*Task directions*: Pull every "tone" line out of the data below.

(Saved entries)

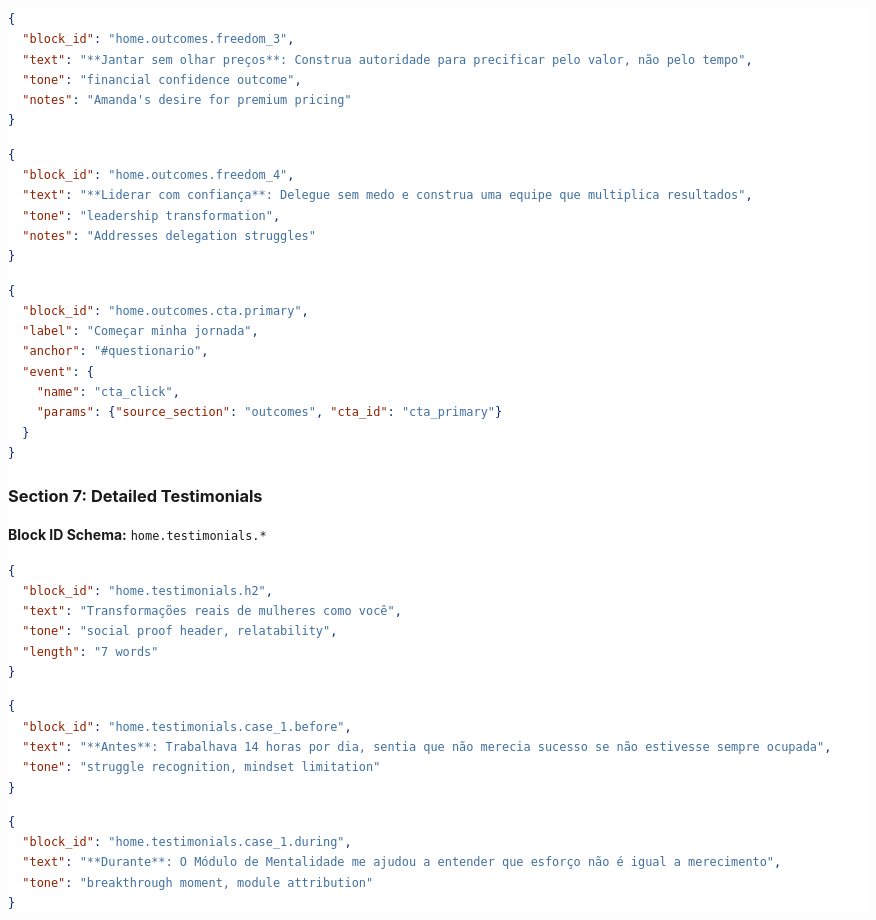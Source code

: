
 ```json
{
  "block_id": "home.outcomes.freedom_3",
  "text": "**Jantar sem olhar preços**: Construa autoridade para precificar pelo valor, não pelo tempo",
  "tone": "financial confidence outcome",
  "notes": "Amanda's desire for premium pricing"
}
```

```json
{
  "block_id": "home.outcomes.freedom_4",
  "text": "**Liderar com confiança**: Delegue sem medo e construa uma equipe que multiplica resultados",
  "tone": "leadership transformation", 
  "notes": "Addresses delegation struggles"
}
```

```json
{
  "block_id": "home.outcomes.cta.primary",
  "label": "Começar minha jornada",
  "anchor": "#questionario",
  "event": {
    "name": "cta_click",
    "params": {"source_section": "outcomes", "cta_id": "cta_primary"}
  }
}
```

### Section 7: Detailed Testimonials
**Block ID Schema:** `home.testimonials.*`

```json
{
  "block_id": "home.testimonials.h2",
  "text": "Transformações reais de mulheres como você",
  "tone": "social proof header, relatability",
  "length": "7 words"
}
```

```json
{
  "block_id": "home.testimonials.case_1.before",
  "text": "**Antes**: Trabalhava 14 horas por dia, sentia que não merecia sucesso se não estivesse sempre ocupada",
  "tone": "struggle recognition, mindset limitation"
}
```

```json
{
  "block_id": "home.testimonials.case_1.during",
  "text": "**Durante**: O Módulo de Mentalidade me ajudou a entender que esforço não é igual a merecimento",
  "tone": "breakthrough moment, module attribution"
}
```
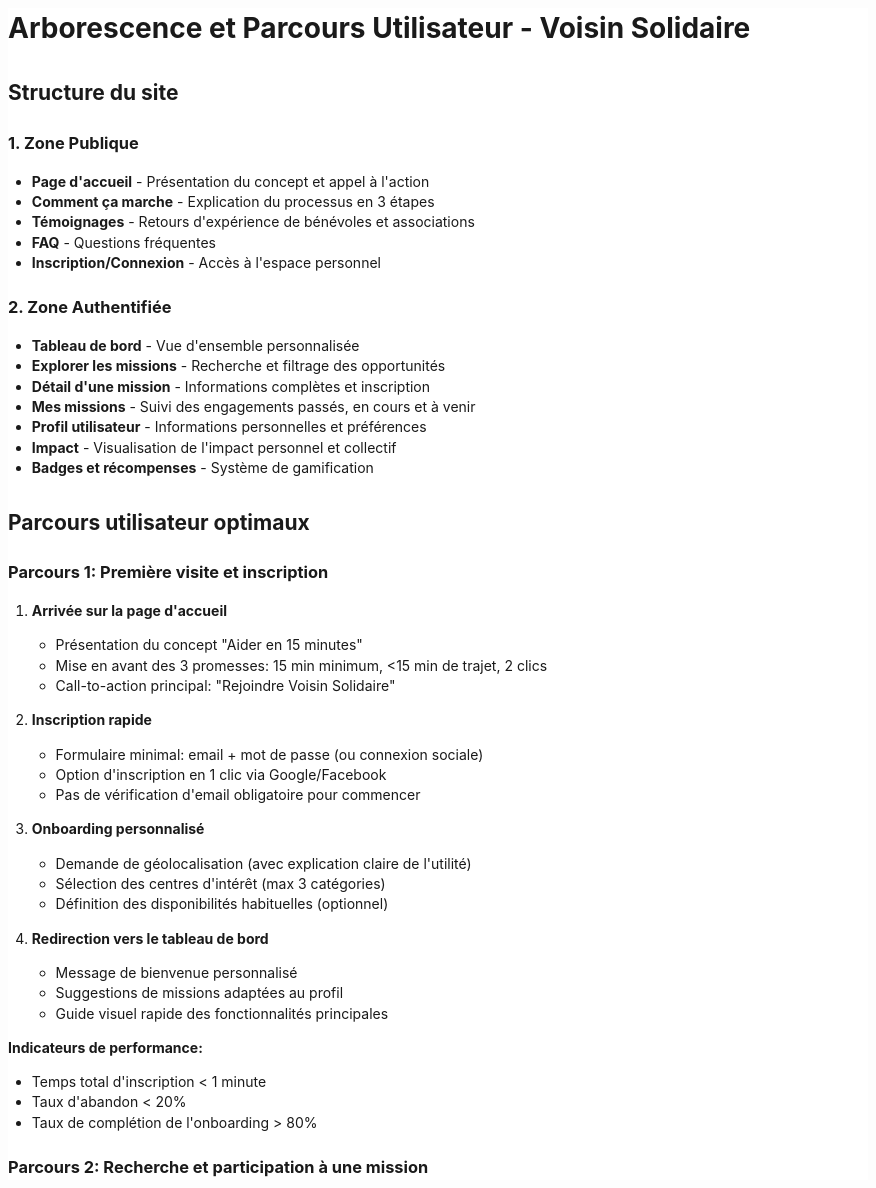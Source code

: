 # Arborescence et Parcours Utilisateur - Voisin Solidaire

## Structure du site

### 1. Zone Publique
- **Page d'accueil** - Présentation du concept et appel à l'action
- **Comment ça marche** - Explication du processus en 3 étapes
- **Témoignages** - Retours d'expérience de bénévoles et associations
- **FAQ** - Questions fréquentes
- **Inscription/Connexion** - Accès à l'espace personnel

### 2. Zone Authentifiée
- **Tableau de bord** - Vue d'ensemble personnalisée
- **Explorer les missions** - Recherche et filtrage des opportunités
- **Détail d'une mission** - Informations complètes et inscription
- **Mes missions** - Suivi des engagements passés, en cours et à venir
- **Profil utilisateur** - Informations personnelles et préférences
- **Impact** - Visualisation de l'impact personnel et collectif
- **Badges et récompenses** - Système de gamification

## Parcours utilisateur optimaux

### Parcours 1: Première visite et inscription
1. **Arrivée sur la page d'accueil**
   - Présentation du concept "Aider en 15 minutes"
   - Mise en avant des 3 promesses: 15 min minimum, <15 min de trajet, 2 clics
   - Call-to-action principal: "Rejoindre Voisin Solidaire"

2. **Inscription rapide**
   - Formulaire minimal: email + mot de passe (ou connexion sociale)
   - Option d'inscription en 1 clic via Google/Facebook
   - Pas de vérification d'email obligatoire pour commencer

3. **Onboarding personnalisé**
   - Demande de géolocalisation (avec explication claire de l'utilité)
   - Sélection des centres d'intérêt (max 3 catégories)
   - Définition des disponibilités habituelles (optionnel)

4. **Redirection vers le tableau de bord**
   - Message de bienvenue personnalisé
   - Suggestions de missions adaptées au profil
   - Guide visuel rapide des fonctionnalités principales

**Indicateurs de performance:**
- Temps total d'inscription < 1 minute
- Taux d'abandon < 20%
- Taux de complétion de l'onboarding > 80%

### Parcours 2: Recherche et participation à une mission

*Answer below*:
  "tone": "financial confidence outcome",
  "tone": "leadership transformation", 
  "tone": "social proof header, relatability",
  "tone": "struggle recognition, mindset limitation"
  "tone": "breakthrough moment, module attribution"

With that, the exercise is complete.